The thing from the agency said, “We want a piece of music that is inspiring, universal, blah- blah, da-da-da, optimistic, futuristic, sentimental, emotional,” this whole list of adjectives, and then at the bottom it said “and it must be 3 1/4 seconds long.”

I thought this was so funny and an amazing thought to actually try to make a little piece of music. It’s like making a tiny little jewel.

In fact, I made 84 pieces. I got completely into this world of tiny, tiny little pieces of music. I was so sensitive to microseconds at the end of this that it really broke a logjam in my own work. Then when I’d finished that and I went back to working with pieces that were like three minutes long, it seemed like oceans of time.
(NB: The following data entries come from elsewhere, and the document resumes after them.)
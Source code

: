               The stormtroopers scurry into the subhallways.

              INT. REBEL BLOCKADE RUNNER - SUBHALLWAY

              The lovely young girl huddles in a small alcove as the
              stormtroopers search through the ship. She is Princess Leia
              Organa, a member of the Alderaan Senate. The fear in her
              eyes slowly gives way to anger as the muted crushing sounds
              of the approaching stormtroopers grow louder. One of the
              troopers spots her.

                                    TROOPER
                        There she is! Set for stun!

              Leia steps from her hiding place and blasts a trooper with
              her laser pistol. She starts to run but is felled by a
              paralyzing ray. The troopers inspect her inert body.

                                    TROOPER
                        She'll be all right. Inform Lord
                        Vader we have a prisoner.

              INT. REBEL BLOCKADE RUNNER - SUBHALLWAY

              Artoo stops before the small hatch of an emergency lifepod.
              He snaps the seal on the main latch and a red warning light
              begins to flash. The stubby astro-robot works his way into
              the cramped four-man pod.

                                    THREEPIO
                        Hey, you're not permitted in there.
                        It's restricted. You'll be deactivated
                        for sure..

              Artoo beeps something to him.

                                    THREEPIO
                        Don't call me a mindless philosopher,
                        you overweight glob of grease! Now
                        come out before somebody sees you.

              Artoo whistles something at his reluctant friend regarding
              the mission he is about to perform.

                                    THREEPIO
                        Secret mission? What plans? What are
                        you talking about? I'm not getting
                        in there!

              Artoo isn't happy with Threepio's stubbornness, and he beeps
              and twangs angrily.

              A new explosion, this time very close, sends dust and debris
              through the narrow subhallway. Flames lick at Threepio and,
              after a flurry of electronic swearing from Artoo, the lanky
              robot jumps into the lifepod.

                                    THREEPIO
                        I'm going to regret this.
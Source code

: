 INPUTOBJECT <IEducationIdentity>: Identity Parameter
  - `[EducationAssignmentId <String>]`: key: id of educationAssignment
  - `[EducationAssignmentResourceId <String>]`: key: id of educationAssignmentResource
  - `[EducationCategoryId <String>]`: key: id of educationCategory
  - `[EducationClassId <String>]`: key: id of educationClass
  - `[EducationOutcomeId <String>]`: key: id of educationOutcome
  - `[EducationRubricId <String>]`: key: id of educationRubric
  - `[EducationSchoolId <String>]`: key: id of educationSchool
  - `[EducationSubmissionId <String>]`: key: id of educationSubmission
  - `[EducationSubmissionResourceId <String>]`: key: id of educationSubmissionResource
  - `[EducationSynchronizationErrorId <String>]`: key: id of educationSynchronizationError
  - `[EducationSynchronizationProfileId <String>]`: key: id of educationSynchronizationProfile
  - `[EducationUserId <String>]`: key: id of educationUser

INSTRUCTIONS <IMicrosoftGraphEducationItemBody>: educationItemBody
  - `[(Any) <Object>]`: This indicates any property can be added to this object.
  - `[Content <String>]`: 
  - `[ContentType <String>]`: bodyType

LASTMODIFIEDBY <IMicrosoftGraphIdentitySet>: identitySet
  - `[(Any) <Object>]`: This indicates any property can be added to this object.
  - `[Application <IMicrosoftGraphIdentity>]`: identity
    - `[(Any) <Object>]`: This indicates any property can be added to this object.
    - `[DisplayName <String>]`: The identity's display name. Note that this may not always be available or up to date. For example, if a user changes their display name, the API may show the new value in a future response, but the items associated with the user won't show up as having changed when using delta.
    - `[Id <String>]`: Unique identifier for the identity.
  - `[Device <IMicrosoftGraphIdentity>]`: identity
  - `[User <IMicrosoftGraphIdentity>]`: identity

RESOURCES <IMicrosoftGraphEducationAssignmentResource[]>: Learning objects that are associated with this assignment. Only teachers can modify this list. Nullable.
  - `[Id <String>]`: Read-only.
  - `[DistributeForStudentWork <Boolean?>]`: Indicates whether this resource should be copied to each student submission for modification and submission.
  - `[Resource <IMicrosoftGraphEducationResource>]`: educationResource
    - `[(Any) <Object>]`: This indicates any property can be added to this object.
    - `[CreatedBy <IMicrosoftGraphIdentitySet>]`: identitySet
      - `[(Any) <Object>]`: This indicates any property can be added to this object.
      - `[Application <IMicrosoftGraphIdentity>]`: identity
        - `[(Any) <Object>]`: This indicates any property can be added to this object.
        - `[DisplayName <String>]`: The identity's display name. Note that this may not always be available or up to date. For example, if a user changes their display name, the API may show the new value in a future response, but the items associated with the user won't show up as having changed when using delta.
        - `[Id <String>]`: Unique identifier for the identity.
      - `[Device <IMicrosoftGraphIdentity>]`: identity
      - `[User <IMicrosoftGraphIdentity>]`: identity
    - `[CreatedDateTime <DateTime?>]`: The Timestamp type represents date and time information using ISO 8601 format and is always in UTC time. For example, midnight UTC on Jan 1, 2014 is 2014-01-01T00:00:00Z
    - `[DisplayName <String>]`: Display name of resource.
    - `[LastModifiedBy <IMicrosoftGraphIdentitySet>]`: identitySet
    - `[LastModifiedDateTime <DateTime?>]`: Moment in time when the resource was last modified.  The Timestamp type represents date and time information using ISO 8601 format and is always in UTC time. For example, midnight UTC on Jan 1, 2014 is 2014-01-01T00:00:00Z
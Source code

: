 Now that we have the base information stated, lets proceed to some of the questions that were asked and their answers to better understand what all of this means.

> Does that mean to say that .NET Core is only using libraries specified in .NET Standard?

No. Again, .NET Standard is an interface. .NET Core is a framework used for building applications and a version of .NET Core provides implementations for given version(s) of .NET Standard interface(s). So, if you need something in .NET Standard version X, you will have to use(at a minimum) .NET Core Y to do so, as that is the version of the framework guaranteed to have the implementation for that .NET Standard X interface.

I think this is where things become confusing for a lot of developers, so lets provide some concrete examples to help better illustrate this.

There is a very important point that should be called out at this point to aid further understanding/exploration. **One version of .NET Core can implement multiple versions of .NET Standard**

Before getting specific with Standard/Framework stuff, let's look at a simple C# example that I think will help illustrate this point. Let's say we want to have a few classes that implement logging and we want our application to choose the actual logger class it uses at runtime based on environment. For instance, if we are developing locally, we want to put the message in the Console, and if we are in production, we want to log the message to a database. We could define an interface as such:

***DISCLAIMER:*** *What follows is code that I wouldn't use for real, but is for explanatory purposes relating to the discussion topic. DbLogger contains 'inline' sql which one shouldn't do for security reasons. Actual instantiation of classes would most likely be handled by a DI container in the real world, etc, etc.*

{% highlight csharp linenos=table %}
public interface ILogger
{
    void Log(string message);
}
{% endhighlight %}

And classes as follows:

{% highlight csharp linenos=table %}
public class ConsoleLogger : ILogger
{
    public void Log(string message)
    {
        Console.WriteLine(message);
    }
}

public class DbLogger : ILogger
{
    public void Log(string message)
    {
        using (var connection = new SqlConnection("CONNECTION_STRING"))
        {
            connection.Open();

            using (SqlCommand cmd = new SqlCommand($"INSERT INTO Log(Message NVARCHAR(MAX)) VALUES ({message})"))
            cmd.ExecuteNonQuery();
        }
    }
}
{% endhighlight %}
According to the Music thing blog, Eno was paid $35,000 for the sound. What I’ve not been able to find out is who did the music for Windows 98, Windows Me and Windows XP. One rumor in the comments to the Music thing blog posting is that

The story I was given by an Microsoftie was that Eno set up the contract to be paid royalties for playing it, meaning that Microsoft’s attempts to use the sound for branding purposes in a commercial would mean royalty checks sent to Eno for each person that heard the sound (not merely hearing as the machine booted up). Way more expensive than the initial $35,000 payment.

Next time around for Win98, Microsoft farmed out the splash sound to an internal sound production crew. 🙂

I’ve no idea whether that’s true. I’ll try to find out. Of course, it’s not just system sounds that big musical names are getting involved with. Ryuichi Sakamoto, another god, has been recording ringtones for Nokia’s high end 8800. You can hear some of the sounds here. And Sakamoto’s most recent collaborator, Alva Noto (Carsten Nicolai), has offered up some ringtones of his own, which you can download as a ZIP file (go to the music page.)

I think that’s a cooler idea. How about David Sylvian, Bill Nelson, Thom Brennan and Tim Story put together their own collections of sounds for Windows, Macs and cellphones? I’d buy ’em.